Miriam, or Mariamne, was apparently a very impressive woman. Josephus described her thus:

“a woman of an excellent character, both for chastity and greatness of soul […] yet had she all that can be said in the beauty of her body, and her majestic appearance in conversation”

At the end of an exhaustingly long era of battles and intrigue, Herod became King of Judea under the Romans. Miriam his wife, who could be Queen herself by right due to her lineage, became the partner of one of the most notorious Jewish rulers in a court full of discord.

Herod is probably the most famous king of this era of Jewish history, but his rule, no matter how glamorous, was subordinate to the central government in Rome and is not considered part of the Hasmonean dynasty. To the contrary, he feared the legacy of the Hasmonean kings, and in order to reduce their influence and reputation, he even slashed Hyrcanus’ ears to make him unfit for the priesthood and executed most of what was left of the royal family, including the mother and brother of his wife Miriam.

His relationship with Miriam, his Hasmonean queen, was a roller coaster of almost mad passion interwoven with mutual accusations – she for his murder of her family, he for her disloyalty.

In the end, he sentenced her to death himself.

“…she went to her death with an unshaken firmness of mind […] and thereby evidently discovered the nobility of her descent to the spectators, even in the last moments of her life.”

Thus did Josephus describe the last moments of the last Hasmonean queen in his classic work, “Antiquities of the Jews”, just a few years after her family’s kingdom had lost its independence, and less than a hundred years before the complete destruction of Judea and the Temple itself.

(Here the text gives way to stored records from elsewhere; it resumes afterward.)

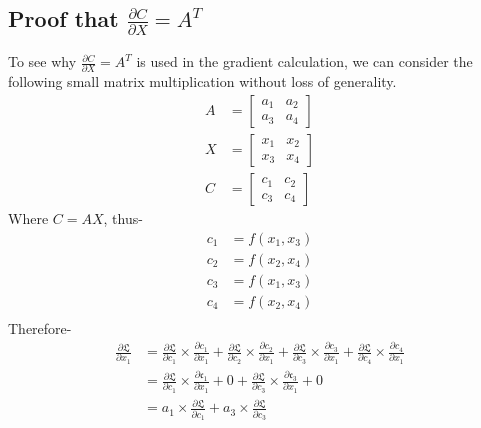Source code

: \subsection*{Proof that $\frac{\partial C}{\partial X} = A^T$}
 To see why $\frac{\partial C}{\partial X} = A^T$ is used in the gradient calculation, we can consider the following small matrix multiplication without loss of generality.
\begin{align*}
A &= \begin{bmatrix}
a_1 & a_2 \\
a_3 & a_4
\end{bmatrix} \\ 
 X &= \begin{bmatrix}
x_1 & x_2 \\
x_3 & x_4
\end{bmatrix} \\
 C &=  \begin{bmatrix}
c_1 & c_2 \\
c_3 & c_4
\end{bmatrix}
\end{align*}
Where $C=AX$, thus-
\begin{align*}
c_1&=f(x_1, x_3) \\
c_2&=f(x_2, x_4) \\
c_3&=f(x_1, x_3) \\
c_4&=f(x_2, x_4) \\
\end{align*}
Therefore-
\begin{align*}
\frac{\partial \mathfrak{L}}{\partial x_1} &= \frac{\partial \mathfrak{L}}{\partial c_1} \times \frac{\partial c_1}{\partial x_1} + \frac{\partial \mathfrak{L}}{\partial c_2} \times \frac{\partial c_2}{\partial x_1} + \frac{\partial \mathfrak{L}}{\partial c_3} \times \frac{\partial c_3}{\partial x_1} + \frac{\partial \mathfrak{L}}{\partial c_4} \times \frac{\partial c_4}{\partial x_1}\\
&= \frac{\partial \mathfrak{L}}{\partial c_1} \times \frac{\partial \mathfrak{c_1}}{\partial x_1} + 0 + \frac{\partial \mathfrak{L}}{\partial c_3} \times \frac{\partial \mathfrak{c_3}}{\partial x_1} + 0\\
&= a_1 \times \frac{\partial \mathfrak{L}}{\partial c_1} + a_3 \times \frac{\partial \mathfrak{L}}{\partial c_3}\\
\end{align*}

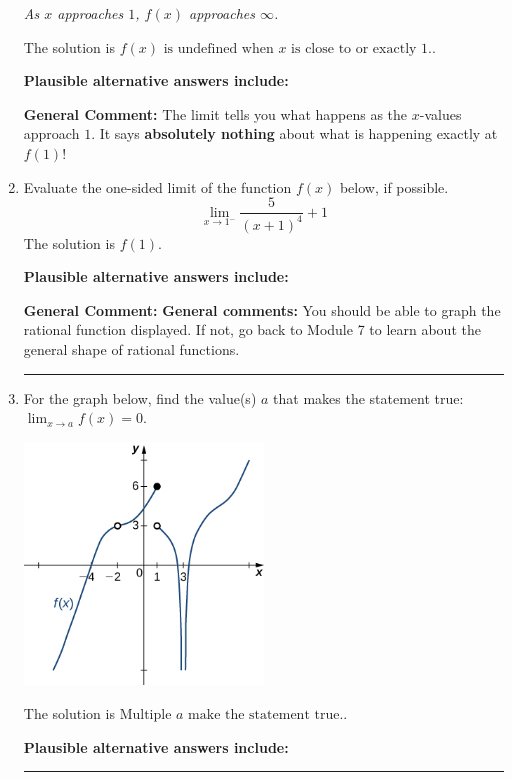 \documentclass{extbook}[14pt]
\newcommand{\litem}[1]{\item #1

\rule{\textwidth}{0.4pt}}
\begin{document}
\begin{enumerate}
{\begin{center}
    \textit{ As $x$ approaches $1$, $f(x)$ approaches $\infty$. }
\end{center}
The solution is \( f(x) \text{ is undefined when } x \text{ is close to or exactly } 1. \).\begin{enumerate}[label=\Alph*.]
\textbf{Plausible alternative answers include:}




\end{enumerate}

\textbf{General Comment:} The limit tells you what happens as the $x$-values approach $1$. It says \textbf{absolutely nothing} about what is happening exactly at $f(1)$!
}
\litem{
Evaluate the one-sided limit of the function $f(x)$ below, if possible.
\[ \lim_{x \rightarrow 1^-} \frac{5}{(x+1)^4}+1 \]The solution is \( f(1) \).\begin{enumerate}[label=\Alph*.]
\textbf{Plausible alternative answers include:}




\end{enumerate}

\textbf{General Comment:} \textbf{General comments:} You should be able to graph the rational function displayed. If not, go back to Module 7 to learn about the general shape of rational functions.
}
\litem{
For the graph below, find the value(s) $a$ that makes the statement true: $ \displaystyle \lim_{x \rightarrow a} f(x) = 0$.

\begin{center}
    \includegraphics[width=0.5\textwidth]{../Figures/evaluateLimitGraphicallyCopyB.png}
\end{center}


The solution is \( \text{Multiple } a \text{ make the statement true}. \).\begin{enumerate}[label=\Alph*.]
\textbf{Plausible alternative answers include:}





\end{enumerate}}
\end{enumerate}
\end{document}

Mariamne Leaving the Judgment Seat of Herod, by John William Waterhouse

The Hasmonean Kingdom was but a brief flash of Jewish independence in a torn and bloodied land dominated for millennia by empires, kingdoms, and other polities. A land the Jewish People never left and never ceased to dream of. It began with a great hope – the realization of the vision of five faithful brothers who worked together for decades and gave their lives to see it through. It was a kingdom full of Jewish pride which served as a testament to the power of the spirit and a shared fate. Yet it succumbed, soaked in blood, to its own failings and self-destructive acts. The story of the Hasmonean Kingdom offers a historical lesson on everything that can go wrong when a government is tainted with corruption and reliant solely on force.